*** Data section ***

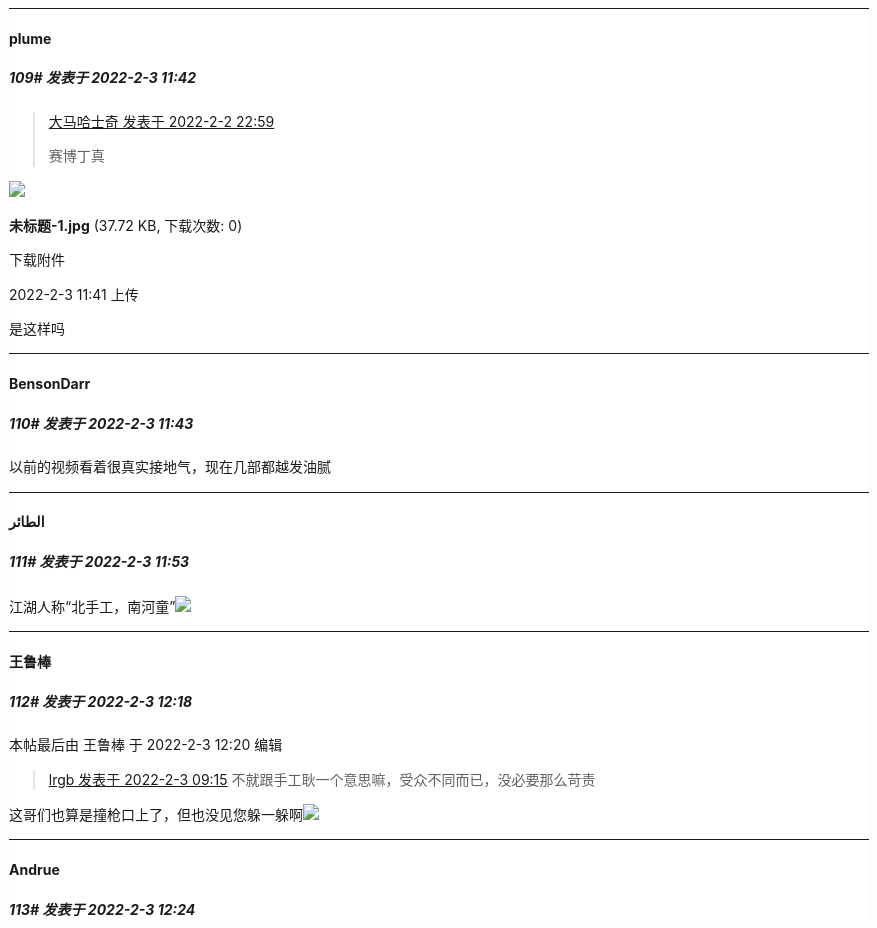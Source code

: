 

*****

####  plume  
##### 109#       发表于 2022-2-3 11:42

<blockquote><a href="httphttps://bbs.saraba1st.com/2b/forum.php?mod=redirect&amp;goto=findpost&amp;pid=54525103&amp;ptid=2050541" target="_blank">大马哈士奇 发表于 2022-2-2 22:59</a>

赛博丁真</blockquote>

<img src="https://img.saraba1st.com/forum/202202/03/114149s8gdk486ggx6b6eq.jpg" referrerpolicy="no-referrer">

<strong>未标题-1.jpg</strong> (37.72 KB, 下载次数: 0)

下载附件

2022-2-3 11:41 上传

是这样吗

*****

####  BensonDarr  
##### 110#       发表于 2022-2-3 11:43

以前的视频看着很真实接地气，现在几部都越发油腻



*****

####  الطائر  
##### 111#       发表于 2022-2-3 11:53

江湖人称“北手工，南河童”<img src="https://static.saraba1st.com/image/smiley/face2017/067.png" referrerpolicy="no-referrer">



*****

####  王鲁棒  
##### 112#       发表于 2022-2-3 12:18

 本帖最后由 王鲁棒 于 2022-2-3 12:20 编辑 
<blockquote><a href="httphttps://bbs.saraba1st.com/2b/forum.php?mod=redirect&amp;goto=findpost&amp;pid=54528059&amp;ptid=2050541" target="_blank">lrgb 发表于 2022-2-3 09:15</a>
不就跟手工耿一个意思嘛，受众不同而已，没必要那么苛责</blockquote>
这哥们也算是撞枪口上了，但也没见您躲一躲啊<img src="https://static.saraba1st.com/image/smiley/face2017/067.png" referrerpolicy="no-referrer">

*****

####  Andrue  
##### 113#       发表于 2022-2-3 12:24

*** End of Data section ***

The lines from the start of the records above through the line that holds "发表于 2022-2-3 11:43" are to be copied exactly, both ends included, and no pictures are to be copied.

Source code

: 

*****

####  plume  
##### 109#       发表于 2022-2-3 11:42

<blockquote><a href="httphttps://bbs.saraba1st.com/2b/forum.php?mod=redirect&amp;goto=findpost&amp;pid=54525103&amp;ptid=2050541" target="_blank">大马哈士奇 发表于 2022-2-2 22:59</a>

赛博丁真</blockquote>

<img src="https://img.saraba1st.com/forum/202202/03/114149s8gdk486ggx6b6eq.jpg" referrerpolicy="no-referrer">

<strong>未标题-1.jpg</strong> (37.72 KB, 下载次数: 0)

下载附件

2022-2-3 11:41 上传

是这样吗

*****

####  BensonDarr  
##### 110#       发表于 2022-2-3 11:43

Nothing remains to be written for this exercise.